Für Hemingway wurde das Erlebte, die authentische Empfindung, zum eigentlichen Fundus seines Schaffens. Er suchte die physische Herausforderung und bewies immer wieder eine besondere Affinität zu Waffen.

Trotz seines rastlosen Lebens stand für Hemingway seine Schriftstellerei stets im Mittelpunkt. Ob er sich in Key West, Florida, auf der Ranch in Cook City, Montana, oder in Havanna, Kuba, aufhielt. Sprachökonomie, scharfe visuelle Bilder, Genauigkeit im Umgang mit Dialogen sind seine stilistischen Tugenden.
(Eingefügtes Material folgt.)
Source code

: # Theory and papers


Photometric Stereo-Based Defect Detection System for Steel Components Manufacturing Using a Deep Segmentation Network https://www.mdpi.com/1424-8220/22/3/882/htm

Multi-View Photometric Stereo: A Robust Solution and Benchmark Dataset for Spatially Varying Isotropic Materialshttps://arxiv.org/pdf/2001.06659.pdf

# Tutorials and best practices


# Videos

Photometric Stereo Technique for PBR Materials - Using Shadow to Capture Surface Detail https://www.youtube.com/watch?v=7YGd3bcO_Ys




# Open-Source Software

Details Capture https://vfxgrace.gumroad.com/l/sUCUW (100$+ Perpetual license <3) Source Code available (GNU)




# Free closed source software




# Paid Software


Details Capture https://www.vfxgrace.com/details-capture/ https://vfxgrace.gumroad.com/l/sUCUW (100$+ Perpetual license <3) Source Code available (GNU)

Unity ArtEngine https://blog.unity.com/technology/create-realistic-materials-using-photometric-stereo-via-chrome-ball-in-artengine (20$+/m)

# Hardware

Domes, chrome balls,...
Seine berühmte "Eisbergmethode", bei der das Wesentliche unter der Schreiboberfläche verborgen bleibt und erst im Kopf des Lesers auftaucht, hat er zu höchster Perfektion getrieben.

"Für einen wahren Schriftsteller ist jedes Buch ein neuer Anfang, ein neuer Versuch, das Unerreichbare anzugehen. Er sollte stets danach streben, das Noch-nie-Dagewesene zu tun oder etwas, das andere scheitern ließ. Manchmal, mit viel Glück, gelingt es."

Als sich Ernest Hemingway am 2. Juli 1961 am frühen Morgen mit einer großkalibrigen Schrotflinte den Kopf wegschoss, war er am Ende. Körperlich und seelisch. Zuletzt hatte ihn auch noch die wichtigste Triebfeder seines Lebens, sein Glück, verlassen: die Kunst des Schreibens.